ALP: If you’ll allow me one recommendation from each of the languages I work from…

This is old news, but I’d still like to see Italian author Joyce Lussu’s Lotte, ricordi e altro (“Battles, Recollections, Etc.”) translated into English. An excerpt was featured in the 2015 PEN World Voices Festival online anthology, and I regret having to say her observations regarding the roles of sex, race, class, and religion in shaping human lives remain relevant as ever. It’s nonfiction, but her work as a poet and translator gave everything she wrote a literary quality. Her other works include what we now call speculative fiction, a book about witches, and an epic examination of her own family history, so there’s a lot not yet available in English from this unique writer. She’d be thrilled to know translators like André Naffis-Sahely, Jamie Richards, and Aaron Robertson are bringing work by authors like Ribka Sibhatu and Igiaba Scego into English.

For German, Olivia Wenzel’s innovative novel 1000 Serpentinen Angst (“1,000 Coils of Fear”) blew me away. Its unnamed narrator—daughter of an East German mother and Angolan father, sister of a twin brother who took his own life at seventeen—flashes back and forth in time, place, and style, weaving a gripping travelogue as she explores and interrogates her inner and outer worlds. Happily, a US publisher has already acquired the rights, so be on the lookout for this in the next year or two.
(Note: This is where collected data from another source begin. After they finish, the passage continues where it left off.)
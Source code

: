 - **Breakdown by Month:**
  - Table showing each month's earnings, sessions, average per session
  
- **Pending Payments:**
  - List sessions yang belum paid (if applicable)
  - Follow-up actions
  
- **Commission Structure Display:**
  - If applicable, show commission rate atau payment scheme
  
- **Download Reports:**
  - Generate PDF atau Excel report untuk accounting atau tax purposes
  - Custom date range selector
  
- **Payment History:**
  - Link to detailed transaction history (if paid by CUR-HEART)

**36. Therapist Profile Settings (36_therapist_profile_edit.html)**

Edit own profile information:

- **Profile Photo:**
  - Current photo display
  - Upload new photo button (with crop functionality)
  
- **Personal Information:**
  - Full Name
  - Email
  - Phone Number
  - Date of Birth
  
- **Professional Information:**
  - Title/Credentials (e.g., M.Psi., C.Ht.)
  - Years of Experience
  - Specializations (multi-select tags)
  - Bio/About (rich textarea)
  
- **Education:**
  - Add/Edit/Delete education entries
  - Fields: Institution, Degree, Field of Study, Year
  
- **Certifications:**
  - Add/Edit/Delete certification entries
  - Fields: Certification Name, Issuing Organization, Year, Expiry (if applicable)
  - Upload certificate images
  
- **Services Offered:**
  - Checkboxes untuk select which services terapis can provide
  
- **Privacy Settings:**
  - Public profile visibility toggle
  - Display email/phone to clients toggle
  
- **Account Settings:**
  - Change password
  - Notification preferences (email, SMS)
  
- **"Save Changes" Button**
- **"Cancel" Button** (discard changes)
MC: Instead of recommending a specific book, given the longstanding bias against translating books by women into English, I’d like to advocate for writers whose work should have been translated into English long ago but who never came to anyone’s notice. Or maybe proposals to bring their books into English never got anywhere. Or their books are out of print and they’ve dropped out of the literary conversation in their countries. It’s a project to recover women whose writing didn’t fit into the “man of letters” model that over time has stood the best chance of enduring and of being brought into English. Women in Translation advocacy should also take a look back at these writers and make the case for their translation into English.

The recent translation into English of stories by the Mexican writer Amparo Dávila (translated by Audrey Harris and Matthew Gleeson) is a great example of a writer who should have been translated into English decades ago. There should be more recoveries like that.